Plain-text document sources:
........
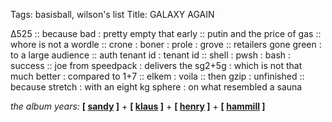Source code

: Tags: basisball, wilson's list
Title: GALAXY AGAIN  
  
∆525 :: because bad : pretty empty that early :: putin and the price of gas :: whore is not a wordle :: crone : boner : prole : grove :: retailers gone green : to a large audience :: auth tenant id : tenant id :: shell : pwsh : bash : success :: joe from speedpack : delivers the sg2+5g : which is not that much better : compared to 1+7 :: elkem : voila :: then gzip : unfinished :: because stretch : with an eight kg sphere : on what resembled a sauna
  
_the album years:_ **[ [sandy](https://rateyourmusic.com/release/album/sandy-denny/like-an-old-fashioned-waltz/) ]** + **[ [klaus](https://rateyourmusic.com/release/album/klaus-schulze/cyborg/) ]** + **[ [henry](https://rateyourmusic.com/release/album/henry-cow/the-henry-cow-legend/) ]** + **[ [hammill](https://rateyourmusic.com/release/album/peter-hammill/chameleon-in-the-shadow-of-the-night/) ]**
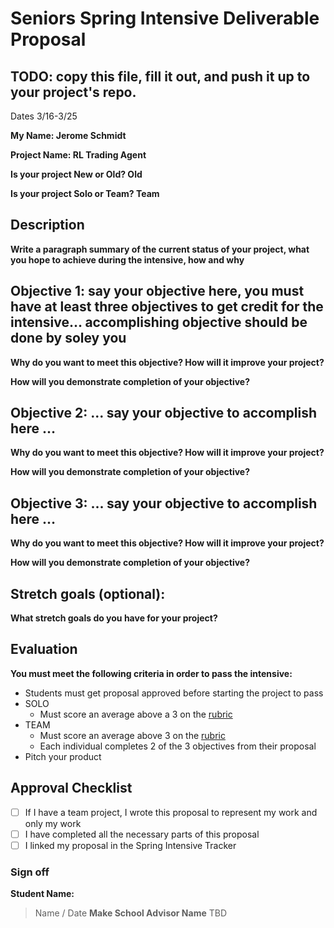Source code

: # Seniors Spring Intensive Deliverable Proposal

## TODO: copy this file, fill it out, and push it up to your project's repo.

Dates 3/16-3/25

**My Name: Jerome Schmidt**


**Project Name: RL Trading Agent**


**Is your project New or Old? Old**


**Is your project Solo or Team? Team**


## Description

**Write a paragraph summary of the current status of your project, what you hope to achieve during the intensive, how and why**

## Objective 1: say your objective here, you must have at least three objectives to get credit for the intensive… accomplishing objective should be done by soley you

**Why do you want to meet this objective? How will it improve your project?**

**How will you demonstrate completion of your objective?**

## Objective 2: ... say your objective to accomplish here …
**Why do you want to meet this objective? How will it improve your project?**

**How will you demonstrate completion of your objective?**

## Objective 3: ... say your objective to accomplish here …
**Why do you want to meet this objective? How will it improve your project?**

**How will you demonstrate completion of your objective?**

## Stretch goals (optional):

**What stretch goals do you have for your project?**

## Evaluation

**You must meet the following criteria in order to pass the intensive:**

- Students must get proposal approved before starting the project to pass
- SOLO
    - Must score an average above a 3 on the [rubric]
- TEAM
    - Must score an average above 3 on the [rubric]
    - Each individual completes 2 of the 3 objectives from their proposal
- Pitch your product


[rubric]:https://docs.google.com/document/d/1IOQDmohLBEBT-hyr-2vgw1mbZUNsq3fHxVfH0oRmVt0/edit



## Approval Checklist
- [ ] If I have a team project, I wrote this proposal to represent my work and only my work
- [ ] I have completed all the necessary parts of this proposal
- [ ] I linked my proposal in the Spring Intensive Tracker

### Sign off

**Student Name:**                
> Name / Date
**Make School Advisor Name**
> TBD
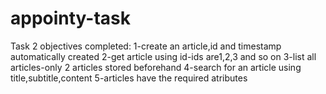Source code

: # appointy-task
Task 2 objectives completed:
1-create an article,id and timestamp automatically created
2-get article using id-ids are1,2,3 and so on
3-list all articles-only 2 articles stored beforehand
4-search for an article using title,subtitle,content
5-articles have the required atributes
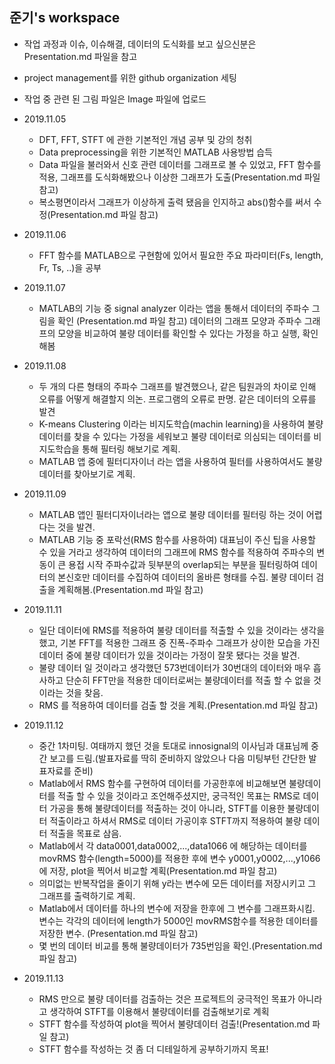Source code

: ## 준기's workspace

- 작업 과정과 이슈, 이슈해결, 데이터의 도식화를 보고 싶으신분은 Presentation.md 파일을 참고
- project management를 위한 github organization 세팅
- 작업 중 관련 된 그림 파일은 Image 파일에 업로드

- 2019.11.05
    - DFT, FFT, STFT 에 관한 기본적인 개념 공부 및 강의 청취
    - Data preprocessing을 위한 기본적인 MATLAB 사용방법 습득
    - Data 파일을 불러와서 신호 관련 데이터를 그래프로 볼 수 있었고, FFT 함수를 적용, 그래프를 도식화해봤으나 이상한 그래프가 도출(Presentation.md 파일 참고)
    - 복소평면이라서 그래프가 이상하게 출력 됐음을 인지하고 abs()함수를 써서 수정(Presentation.md 파일 참고)
- 2019.11.06
    - FFT 함수를 MATLAB으로 구현함에 있어서 필요한 주요 파라미터(Fs, length, Fr, Ts, ..)을 공부
- 2019.11.07
    - MATLAB의 기능 중 signal analyzer 이라는 앱을 통해서 데이터의 주파수 그림을 확인      (Presentation.md 파일 참고)
      데이터의 그래프 모양과 주파수 그래프의 모양을 비교하여 불량 데이터를 확인할 수 있다는 가정을 하고 실행, 확인해봄
- 2019.11.08
    - 두 개의 다른 형태의 주파수 그래프를 발견했으나, 같은 팀원과의 차이로 인해 오류를 어떻게 해결할지 의논. 프로그램의 오류로 판명. 같은 데이터의 오류를 발견
    - K-means Clustering 이라는 비지도학습(machin learning)을 사용하여 불량 데이터를 찾을 수 
    있다는 가정을 세워보고 불량 데이터로 의심되는 데이터를 비지도학습을 통해 필터링 해보기로 계획.
    - MATLAB 앱 중에 필터디자이너 라는 앱을 사용하여 필터를 사용하여서도 불량 데이터를 찾아보기로 계획.
- 2019.11.09
    - MATLAB 앱인 필터디자이너라는 앱으로 불량 데이터를 필터링 하는 것이 어렵다는 것을 발견.
    - MATLAB 기능 중 포락선(RMS 함수를 사용하여) 대표님이 주신 팁을 사용할 수 있을 거라고 생각하여
    데이터의 그래프에 RMS 함수를 적용하여 주파수의 변동이 큰 용접 시작 주파수값과 뒷부분의 overlap되는 부분을 필터링하여 데이터의 본신호만 데이터를 수집하여 데이터의 올바른 형태를 수집. 불량 데이터 검출을 계획해봄.(Presentation.md 파일 참고)
- 2019.11.11
    - 일단 데이터에 RMS를 적용하여 불량 데이터를 적출할 수 있을 것이라는 생각을 했고, 기본 FFT를 적용한 그래프 중 진폭-주파수 그래프가 상이한 모습을 가진 데이터 중에 불량 데이터가 있을 것이라는 가정이 잘못 됐다는 것을 발견. 
    - 불량 데이터 일 것이라고 생각했던 573번데이터가 30번대의 데이터와 매우 흡사하고 단순히 FFT만을 적용한 데이터로써는 불량데이터를 적출 할 수 없을 것이라는 것을 찾음.
    - RMS 를 적용하여 데이터를 검출 할 것을 계획.(Presentation.md 파일 참고)
- 2019.11.12
    - 중간 1차미팅. 여태까지 했던 것을 토대로 innosignal의 이사님과 대표님께 중간 보고를 드림.(발표자료를 딱히 준비하지 않았으나 다음 미팅부턴 간단한 발표자료를 준비)
    - Matlab에서 RMS 함수를 구현하여 데이터를 가공한후에 비교해보면 불량데이터를 적출 할 수 있을 것이라고 조언해주셨지만, 궁극적인 목표는 RMS로 데이터 가공을 통해 불량데이터를 적출하는 것이 아니라, STFT를 이용한 불량데이터 적출이라고 하셔서 RMS로 데이터 가공이후 STFT까지 적용하여 불량 데이터 적출을 목표로 삼음.
    - Matlab에서 각 data0001,data0002,...,data1066 에 해당하는 데이터를 movRMS 함수(length=5000)를 적용한 후에 변수 y0001,y0002,...,y1066 에 저장, plot을 찍어서 비교할 계획(Presentation.md 파일 참고)
    - 의미없는 반복작업을 줄이기 위해 y라는 변수에 모든 데이터를 저장시키고 그 그래프를 출력하기로 계획.
    - Matlab에서 데이터를 하나의 변수에 저장을 한후에 그 변수를 그래프화시킴.
    변수는 각각의 데이터에 length가 5000인 movRMS함수를 적용한 데이터를 저장한 변수. (Presentation.md 파일 참고)
    - 몇 번의 데이터 비교를 통해 불량데이터가 735번임을 확인.(Presentation.md 파일 참고)
- 2019.11.13
    - RMS 만으로 불량 데이터를 검출하는 것은 프로젝트의 궁극적인 목표가 아니라고 생각하여 STFT를 이용해서 불량데이터를 검출해보기로 계획
    - STFT 함수를 작성하여 plot을 찍어서 불량데이터 검출!(Presentation.md 파일 참고)
    - STFT 함수를 작성하는 것 좀 더 디테일하게 공부하기까지 목표!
........
### REQUIRED WORK
Every entry above should be restated word for word, with the images left out.

### EXPECTED ANSWER
Source code

: Tags: basisball, wilson's list
Title: GALAXY AGAIN  
  
∆525 :: because bad : pretty empty that early :: putin and the price of gas :: whore is not a wordle :: crone : boner : prole : grove :: retailers gone green : to a large audience :: auth tenant id : tenant id :: shell : pwsh : bash : success :: joe from speedpack : delivers the sg2+5g : which is not that much better : compared to 1+7 :: elkem : voila :: then gzip : unfinished :: because stretch : with an eight kg sphere : on what resembled a sauna
  
_the album years:_ **[ [sandy](https://rateyourmusic.com/release/album/sandy-denny/like-an-old-fashioned-waltz/) ]** + **[ [klaus](https://rateyourmusic.com/release/album/klaus-schulze/cyborg/) ]** + **[ [henry](https://rateyourmusic.com/release/album/henry-cow/the-henry-cow-legend/) ]** + **[ [hammill](https://rateyourmusic.com/release/album/peter-hammill/chameleon-in-the-shadow-of-the-night/) ]**
Source code

: # Seniors Spring Intensive Deliverable Proposal

## TODO: copy this file, fill it out, and push it up to your project's repo.

Dates 3/16-3/25

**My Name: Jerome Schmidt**


**Project Name: RL Trading Agent**


**Is your project New or Old? Old**


**Is your project Solo or Team? Team**


## Description

**Write a paragraph summary of the current status of your project, what you hope to achieve during the intensive, how and why**

## Objective 1: say your objective here, you must have at least three objectives to get credit for the intensive… accomplishing objective should be done by soley you

**Why do you want to meet this objective? How will it improve your project?**

**How will you demonstrate completion of your objective?**

## Objective 2: ... say your objective to accomplish here …
**Why do you want to meet this objective? How will it improve your project?**

**How will you demonstrate completion of your objective?**

## Objective 3: ... say your objective to accomplish here …
**Why do you want to meet this objective? How will it improve your project?**

**How will you demonstrate completion of your objective?**

## Stretch goals (optional):

**What stretch goals do you have for your project?**

## Evaluation

**You must meet the following criteria in order to pass the intensive:**

- Students must get proposal approved before starting the project to pass
- SOLO
    - Must score an average above a 3 on the [rubric]
- TEAM
    - Must score an average above 3 on the [rubric]
    - Each individual completes 2 of the 3 objectives from their proposal
- Pitch your product


[rubric]:https://docs.google.com/document/d/1IOQDmohLBEBT-hyr-2vgw1mbZUNsq3fHxVfH0oRmVt0/edit



## Approval Checklist
- [ ] If I have a team project, I wrote this proposal to represent my work and only my work
- [ ] I have completed all the necessary parts of this proposal
- [ ] I linked my proposal in the Spring Intensive Tracker

### Sign off

**Student Name:**                
> Name / Date
**Make School Advisor Name**
> TBD
Source code

: # appointy-task
Task 2 objectives completed:
1-create an article,id and timestamp automatically created
2-get article using id-ids are1,2,3 and so on
3-list all articles-only 2 articles stored beforehand
4-search for an article using title,subtitle,content
5-articles have the required atributes
Source code

: ## 준기's workspace

- 작업 과정과 이슈, 이슈해결, 데이터의 도식화를 보고 싶으신분은 Presentation.md 파일을 참고
- project management를 위한 github organization 세팅
- 작업 중 관련 된 그림 파일은 Image 파일에 업로드

- 2019.11.05
    - DFT, FFT, STFT 에 관한 기본적인 개념 공부 및 강의 청취
    - Data preprocessing을 위한 기본적인 MATLAB 사용방법 습득
    - Data 파일을 불러와서 신호 관련 데이터를 그래프로 볼 수 있었고, FFT 함수를 적용, 그래프를 도식화해봤으나 이상한 그래프가 도출(Presentation.md 파일 참고)
    - 복소평면이라서 그래프가 이상하게 출력 됐음을 인지하고 abs()함수를 써서 수정(Presentation.md 파일 참고)
- 2019.11.06
    - FFT 함수를 MATLAB으로 구현함에 있어서 필요한 주요 파라미터(Fs, length, Fr, Ts, ..)을 공부
- 2019.11.07
    - MATLAB의 기능 중 signal analyzer 이라는 앱을 통해서 데이터의 주파수 그림을 확인      (Presentation.md 파일 참고)
      데이터의 그래프 모양과 주파수 그래프의 모양을 비교하여 불량 데이터를 확인할 수 있다는 가정을 하고 실행, 확인해봄
- 2019.11.08
    - 두 개의 다른 형태의 주파수 그래프를 발견했으나, 같은 팀원과의 차이로 인해 오류를 어떻게 해결할지 의논. 프로그램의 오류로 판명. 같은 데이터의 오류를 발견
    - K-means Clustering 이라는 비지도학습(machin learning)을 사용하여 불량 데이터를 찾을 수 
    있다는 가정을 세워보고 불량 데이터로 의심되는 데이터를 비지도학습을 통해 필터링 해보기로 계획.
    - MATLAB 앱 중에 필터디자이너 라는 앱을 사용하여 필터를 사용하여서도 불량 데이터를 찾아보기로 계획.
- 2019.11.09
    - MATLAB 앱인 필터디자이너라는 앱으로 불량 데이터를 필터링 하는 것이 어렵다는 것을 발견.
    - MATLAB 기능 중 포락선(RMS 함수를 사용하여) 대표님이 주신 팁을 사용할 수 있을 거라고 생각하여
    데이터의 그래프에 RMS 함수를 적용하여 주파수의 변동이 큰 용접 시작 주파수값과 뒷부분의 overlap되는 부분을 필터링하여 데이터의 본신호만 데이터를 수집하여 데이터의 올바른 형태를 수집. 불량 데이터 검출을 계획해봄.(Presentation.md 파일 참고)
- 2019.11.11
    - 일단 데이터에 RMS를 적용하여 불량 데이터를 적출할 수 있을 것이라는 생각을 했고, 기본 FFT를 적용한 그래프 중 진폭-주파수 그래프가 상이한 모습을 가진 데이터 중에 불량 데이터가 있을 것이라는 가정이 잘못 됐다는 것을 발견. 
    - 불량 데이터 일 것이라고 생각했던 573번데이터가 30번대의 데이터와 매우 흡사하고 단순히 FFT만을 적용한 데이터로써는 불량데이터를 적출 할 수 없을 것이라는 것을 찾음.
    - RMS 를 적용하여 데이터를 검출 할 것을 계획.(Presentation.md 파일 참고)
- 2019.11.12
    - 중간 1차미팅. 여태까지 했던 것을 토대로 innosignal의 이사님과 대표님께 중간 보고를 드림.(발표자료를 딱히 준비하지 않았으나 다음 미팅부턴 간단한 발표자료를 준비)
    - Matlab에서 RMS 함수를 구현하여 데이터를 가공한후에 비교해보면 불량데이터를 적출 할 수 있을 것이라고 조언해주셨지만, 궁극적인 목표는 RMS로 데이터 가공을 통해 불량데이터를 적출하는 것이 아니라, STFT를 이용한 불량데이터 적출이라고 하셔서 RMS로 데이터 가공이후 STFT까지 적용하여 불량 데이터 적출을 목표로 삼음.
    - Matlab에서 각 data0001,data0002,...,data1066 에 해당하는 데이터를 movRMS 함수(length=5000)를 적용한 후에 변수 y0001,y0002,...,y1066 에 저장, plot을 찍어서 비교할 계획(Presentation.md 파일 참고)
    - 의미없는 반복작업을 줄이기 위해 y라는 변수에 모든 데이터를 저장시키고 그 그래프를 출력하기로 계획.
    - Matlab에서 데이터를 하나의 변수에 저장을 한후에 그 변수를 그래프화시킴.
    변수는 각각의 데이터에 length가 5000인 movRMS함수를 적용한 데이터를 저장한 변수. (Presentation.md 파일 참고)
    - 몇 번의 데이터 비교를 통해 불량데이터가 735번임을 확인.(Presentation.md 파일 참고)
- 2019.11.13
    - RMS 만으로 불량 데이터를 검출하는 것은 프로젝트의 궁극적인 목표가 아니라고 생각하여 STFT를 이용해서 불량데이터를 검출해보기로 계획
    - STFT 함수를 작성하여 plot을 찍어서 불량데이터 검출!(Presentation.md 파일 참고)
    - STFT 함수를 작성하는 것 좀 더 디테일하게 공부하기까지 목표!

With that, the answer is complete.